Jamil Al Midfai (Arabic: جميل المدفعي; (1958 – 1890))  was an Iraqi politician. He served as the country's prime minister on five separate occasions.

Biography
Born in the town of Mosul, Midfai served in the Ottoman army during World War I, but deserted in 1916 to take part in the nationalist Arab Revolt. After the war, he was an aide to the Emir Faisal during his brief reign in Syria. He returned to Iraq in 1920, but was soon forced into exile in Jordan because of his anti-British nationalist activities.

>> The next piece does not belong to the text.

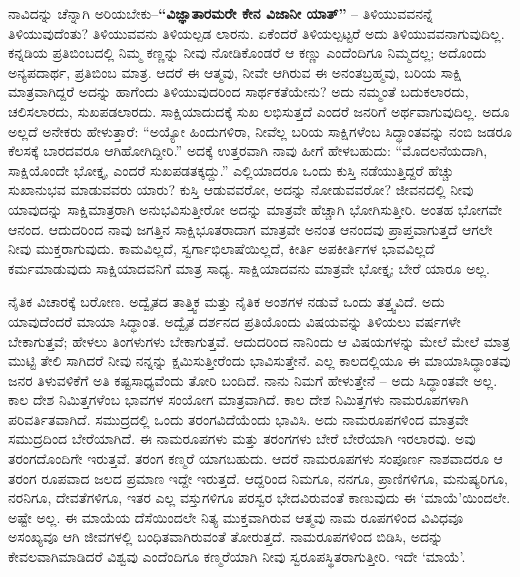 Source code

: ನಾವಿದನ್ನು ಚೆನ್ನಾಗಿ ಅರಿಯಬೇಕು–\textbf{“ವಿಜ್ಞಾತಾರಮರೇ ಕೇನ ವಿಜಾನೀ\general{\break } ಯಾತ್​”} – ತಿಳಿಯುವವನನ್ನೆ ತಿಳಿಯುವುದೆಂತು? ತಿಳಿಯುವವನು ತಿಳಿಯಲ್ಪಡ ಲಾರನು. ಏಕೆಂದರೆ ತಿಳಿಯಲ್ಪಟ್ಟರೆ ಅದು ತಿಳಿಯುವವನಾಗುವುದಿಲ್ಲ. ಕನ್ನಡಿಯ ಪ್ರತಿಬಿಂಬದಲ್ಲಿ ನಿಮ್ಮ ಕಣ್ಣನ್ನು ನೀವು ನೋಡಿಕೊಂಡರೆ ಆ ಕಣ್ಣು ಎಂದೆಂದಿಗೂ ನಿಮ್ಮದಲ್ಲ; ಅದೊಂದು ಅನ್ಯಪದಾರ್ಥ, ಪ್ರತಿಬಿಂಬ ಮಾತ್ರ. ಆದರೆ ಈ ಆತ್ಮವು, ನೀವೇ ಆಗಿರುವ ಈ ಅನಂತಬ್ರಹ್ಮವು, ಬರಿಯ ಸಾಕ್ಷಿ ಮಾತ್ರವಾಗಿದ್ದರೆ ಅದನ್ನು ಹಾಗೆಂದು ತಿಳಿಯುವುದರಿಂದ ಸಾರ್ಥಕತೆಯೇನು? ಅದು ನಮ್ಮಂತೆ ಬದುಕಲಾರದು, ಚಲಿಸಲಾರದು, ಸುಖಪಡಲಾರದು. ಸಾಕ್ಷಿಯಾದುದಕ್ಕೆ ಸುಖ ಲಭಿಸುತ್ತದೆ ಎಂದರೆ ಜನರಿಗೆ ಅರ್ಥವಾಗುವುದಿಲ್ಲ. ಅದೂ ಅಲ್ಲದೆ ಅನೇಕರು ಹೇಳುತ್ತಾರೆ: “ಅಯ್ಯೋ ಹಿಂದುಗಳಿರಾ, ನೀವೆಲ್ಲ ಬರಿಯ ಸಾಕ್ಷಿಗಳೆಂಬ ಸಿದ್ಧಾಂತವನ್ನು ನಂಬಿ ಜಡರೂ ಕೆಲಸಕ್ಕೆ ಬಾರದವರೂ ಆಗಿಹೋಗಿದ್ದೀರಿ.” ಅದಕ್ಕೆ ಉತ್ತರವಾಗಿ ನಾವು ಹೀಗೆ ಹೇಳಬಹುದು: “ಮೊದಲನೆಯದಾಗಿ, ಸಾಕ್ಷಿಯೊಂದೇ ಭೋಕ್ತೃ, ಎಂದರೆ ಸುಖಪಡತಕ್ಕದ್ದು.” ಎಲ್ಲಿಯಾದರೂ ಒಂದು ಕುಸ್ತಿ ನಡೆಯುತ್ತಿದ್ದರೆ ಹೆಚ್ಚು ಸುಖಾನುಭವ ಮಾಡುವವರು ಯಾರು? ಕುಸ್ತಿ ಆಡುವವರೋ, ಅದನ್ನು ನೋಡುವವರೋ? ಜೀವನದಲ್ಲಿ ನೀವು ಯಾವುದನ್ನು ಸಾಕ್ಷಿಮಾತ್ರರಾಗಿ ಅನುಭವಿಸುತ್ತೀರೋ ಅದನ್ನು ಮಾತ್ರವೇ ಹೆಚ್ಚಾಗಿ ಭೋಗಿಸುತ್ತೀರಿ. ಅಂತಹ ಭೋಗವೇ ಆನಂದ. ಆದುದರಿಂದ ನಾವು ಜಗತ್ತಿನ ಸಾಕ್ಷಿಭೂತರಾದಾಗ ಮಾತ್ರವೇ ಅನಂತ ಆನಂದವು ಪ್ರಾಪ್ತವಾಗುತ್ತದೆ ಆಗಲೇ ನೀವು ಮುಕ್ತರಾಗುವುದು. ಕಾಮವಿಲ್ಲದೆ, ಸ್ವರ್ಗಾಭಿಲಾಷೆಯಿಲ್ಲದೆ, ಕೀರ್ತಿ ಅಪಕೀರ್ತಿಗಳ ಭಾವವಿಲ್ಲದೆ ಕರ್ಮಮಾಡುವುದು ಸಾಕ್ಷಿಯಾದವನಿಗೆ ಮಾತ್ರ ಸಾಧ್ಯ. ಸಾಕ್ಷಿಯಾದವನು ಮಾತ್ರವೇ ಭೋಕ್ತೃ; ಬೇರೆ ಯಾರೂ ಅಲ್ಲ. 

ನೈತಿಕ ವಿಚಾರಕ್ಕೆ ಬರೋಣ. ಅದ್ವೈತದ ತಾತ್ತ್ವಿಕ ಮತ್ತು ನೈತಿಕ ಅಂಶಗಳ ನಡುವೆ ಒಂದು ತತ್ತ್ವವಿದೆ. ಅದು ಯಾವುದೆಂದರೆ ಮಾಯಾ ಸಿದ್ಧಾಂತ. ಅದ್ವೈತ ದರ್ಶನದ ಪ್ರತಿಯೊಂದು ವಿಷಯವನ್ನು ತಿಳಿಯಲು ವರ್ಷಗಳೇ ಬೇಕಾಗುತ್ತವೆ; ಹೇಳಲು ತಿಂಗಳುಗಳು ಬೇಕಾಗುತ್ತವೆ. ಆದುದರಿಂದ ನಾನಿಂದು ಆ ವಿಷಯಗಳನ್ನು ಮೇಲೆ ಮೇಲೆ ಮಾತ್ರ ಮುಟ್ಟಿ ತೇಲಿ ಸಾಗಿದರೆ ನೀವು ನನ್ನನ್ನು ಕ್ಷಮಿಸುತ್ತೀರೆಂದು ಭಾವಿಸುತ್ತೇನೆ. ಎಲ್ಲ ಕಾಲದಲ್ಲಿಯೂ ಈ ಮಾಯಾಸಿದ್ಧಾಂತವು ಜನರ ತಿಳುವಳಿಕೆಗೆ ಅತಿ ಕಷ್ಟಸಾಧ್ಯವೆಂದು ತೋರಿ ಬಂದಿದೆ. ನಾನು ನಿಮಗೆ ಹೇಳುತ್ತೇನೆ – ಅದು ಸಿದ್ಧಾಂತವೇ ಅಲ್ಲ. ಕಾಲ ದೇಶ ನಿಮಿತ್ತಗಳೆಂಬ ಭಾವಗಳ ಸಂಯೋಗ ಮಾತ್ರವಾಗಿದೆ. ಕಾಲ ದೇಶ ನಿಮಿತ್ತಗಳು ನಾಮರೂಪಗಳಾಗಿ ಪರಿವರ್ತಿತವಾಗಿದೆ. ಸಮುದ್ರದಲ್ಲಿ ಒಂದು ತರಂಗವಿದೆಯೆಂದು ಭಾವಿಸಿ. ಅದು ನಾಮರೂಪಗಳಿಂದ ಮಾತ್ರವೇ ಸಮುದ್ರದಿಂದ ಬೇರೆಯಾಗಿದೆ. ಈ ನಾಮರೂಪಗಳು ಮತ್ತು ತರಂಗಗಳು ಬೇರೆ ಬೇರೆಯಾಗಿ ಇರಲಾರವು. ಅವು ತರಂಗದೊಂದಿಗೇ ಇರುತ್ತವೆ. ತರಂಗ ಕಣ್ಮರೆ ಯಾಗಬಹುದು. ಆದರೆ ನಾಮರೂಪಗಳು ಸಂಪೂರ್ಣ ನಾಶವಾದರೂ ಆ ತರಂಗ ರೂಪವಾದ ಜಲದ ಪ್ರಮಾಣ ಇದ್ದೇ ಇರುತ್ತದೆ. ಆದ್ದರಿಂದ ನಿಮಗೂ, ನನಗೂ, ಪ್ರಾಣಿಗಳಿಗೂ, ಮನುಷ್ಯರಿಗೂ, ನರನಿಗೂ, ದೇವತೆಗಳಿಗೂ, ಇತರ ಎಲ್ಲ ವಸ್ತುಗಳಿಗೂ ಪರಸ್ವರ ಭೇದವಿರುವಂತೆ ಕಾಣುವುದು ಈ ‘ಮಾಯೆ’ಯಿಂದಲೇ. ಅಷ್ಟೇ ಅಲ್ಲ. ಈ ಮಾಯೆಯ ದೆಸೆಯಿಂದಲೇ ನಿತ್ಯ ಮುಕ್ತವಾಗಿರುವ ಆತ್ಮವು ನಾಮ ರೂಪಗಳಿಂದ ವಿವಿಧವೂ ಅಸಂಖ್ಯವೂ ಆಗಿ ಜೀವಗಳಲ್ಲಿ ಬಂಧಿತವಾಗಿರುವಂತೆ ತೋರುತ್ತದೆ. ನಾಮರೂಪಗಳಿಂದ ಬಿಡಿಸಿ, ಅದನ್ನು ಕೇವಲವಾಗಿ\break ಮಾಡಿದರೆ ವಿಶ್ವವು ಎಂದೆಂದಿಗೂ ಕಣ್ಮರೆಯಾಗಿ ನೀವು ಸ್ವರೂಪಸ್ಥಿತರಾಗುತ್ತೀರಿ. ಇದೇ ‘ಮಾಯೆ’.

Upon his return in 1923, he served in various senior provincial capacities and finally joined the cabinet in 1930.

He was elected as the president of the Chamber of Deputies from December 1930 to November 1931, and from November 1931 to November 1933.

As a seasoned politician and two-time prime minister, he was asked to form a new government in August 1937, following the assassination of General Bakr Sidqi, who had ruled the country as a military dictator for almost a year. A staunch monarchist, Midfai was again forced into exile to Transjordan following the short-lived pro-Axis coup by Rashid Ali al-Kaylani in 1941.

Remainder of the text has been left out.